What you need to do is retype every entry exactly as written.

Saved data entries

****************

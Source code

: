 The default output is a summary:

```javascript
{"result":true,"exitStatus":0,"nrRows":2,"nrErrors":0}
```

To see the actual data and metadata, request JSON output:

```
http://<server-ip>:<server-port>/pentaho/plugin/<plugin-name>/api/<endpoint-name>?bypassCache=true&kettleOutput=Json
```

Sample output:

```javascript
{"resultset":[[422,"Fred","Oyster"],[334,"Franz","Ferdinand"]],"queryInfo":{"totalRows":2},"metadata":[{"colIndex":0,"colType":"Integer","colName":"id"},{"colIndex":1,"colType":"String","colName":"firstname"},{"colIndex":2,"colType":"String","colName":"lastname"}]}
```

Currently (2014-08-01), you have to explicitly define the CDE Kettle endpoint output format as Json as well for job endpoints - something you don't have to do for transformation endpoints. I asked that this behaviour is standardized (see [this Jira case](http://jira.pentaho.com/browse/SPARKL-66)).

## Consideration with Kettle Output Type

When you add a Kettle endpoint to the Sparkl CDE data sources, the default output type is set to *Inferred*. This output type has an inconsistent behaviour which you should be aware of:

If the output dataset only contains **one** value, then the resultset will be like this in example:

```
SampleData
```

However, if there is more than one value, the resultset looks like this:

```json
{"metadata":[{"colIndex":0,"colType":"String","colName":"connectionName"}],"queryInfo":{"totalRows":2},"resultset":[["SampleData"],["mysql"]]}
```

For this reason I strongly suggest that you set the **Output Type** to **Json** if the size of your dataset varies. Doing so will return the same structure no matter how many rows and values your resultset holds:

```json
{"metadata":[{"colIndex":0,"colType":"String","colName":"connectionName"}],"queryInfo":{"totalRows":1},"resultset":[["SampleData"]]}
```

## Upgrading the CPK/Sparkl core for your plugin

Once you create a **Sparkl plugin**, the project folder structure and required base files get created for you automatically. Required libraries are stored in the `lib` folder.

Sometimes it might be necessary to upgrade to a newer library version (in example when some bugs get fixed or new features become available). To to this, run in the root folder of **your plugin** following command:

****************

# EXPECTED ANSWER
Source code

: The default output is a summary:

```javascript
{"result":true,"exitStatus":0,"nrRows":2,"nrErrors":0}
```

To see the actual data and metadata, request JSON output:

```
http://<server-ip>:<server-port>/pentaho/plugin/<plugin-name>/api/<endpoint-name>?bypassCache=true&kettleOutput=Json
```

Sample output:

```javascript
{"resultset":[[422,"Fred","Oyster"],[334,"Franz","Ferdinand"]],"queryInfo":{"totalRows":2},"metadata":[{"colIndex":0,"colType":"Integer","colName":"id"},{"colIndex":1,"colType":"String","colName":"firstname"},{"colIndex":2,"colType":"String","colName":"lastname"}]}
```

Currently (2014-08-01), you have to explicitly define the CDE Kettle endpoint output format as Json as well for job endpoints - something you don't have to do for transformation endpoints. I asked that this behaviour is standardized (see [this Jira case](http://jira.pentaho.com/browse/SPARKL-66)).

## Consideration with Kettle Output Type

When you add a Kettle endpoint to the Sparkl CDE data sources, the default output type is set to *Inferred*. This output type has an inconsistent behaviour which you should be aware of:

If the output dataset only contains **one** value, then the resultset will be like this in example:

```
SampleData
```

However, if there is more than one value, the resultset looks like this:

```json
{"metadata":[{"colIndex":0,"colType":"String","colName":"connectionName"}],"queryInfo":{"totalRows":2},"resultset":[["SampleData"],["mysql"]]}
```

For this reason I strongly suggest that you set the **Output Type** to **Json** if the size of your dataset varies. Doing so will return the same structure no matter how many rows and values your resultset holds:

```json
{"metadata":[{"colIndex":0,"colType":"String","colName":"connectionName"}],"queryInfo":{"totalRows":1},"resultset":[["SampleData"]]}
```

## Upgrading the CPK/Sparkl core for your plugin

Once you create a **Sparkl plugin**, the project folder structure and required base files get created for you automatically. Required libraries are stored in the `lib` folder.

Sometimes it might be necessary to upgrade to a newer library version (in example when some bugs get fixed or new features become available). To to this, run in the root folder of **your plugin** following command:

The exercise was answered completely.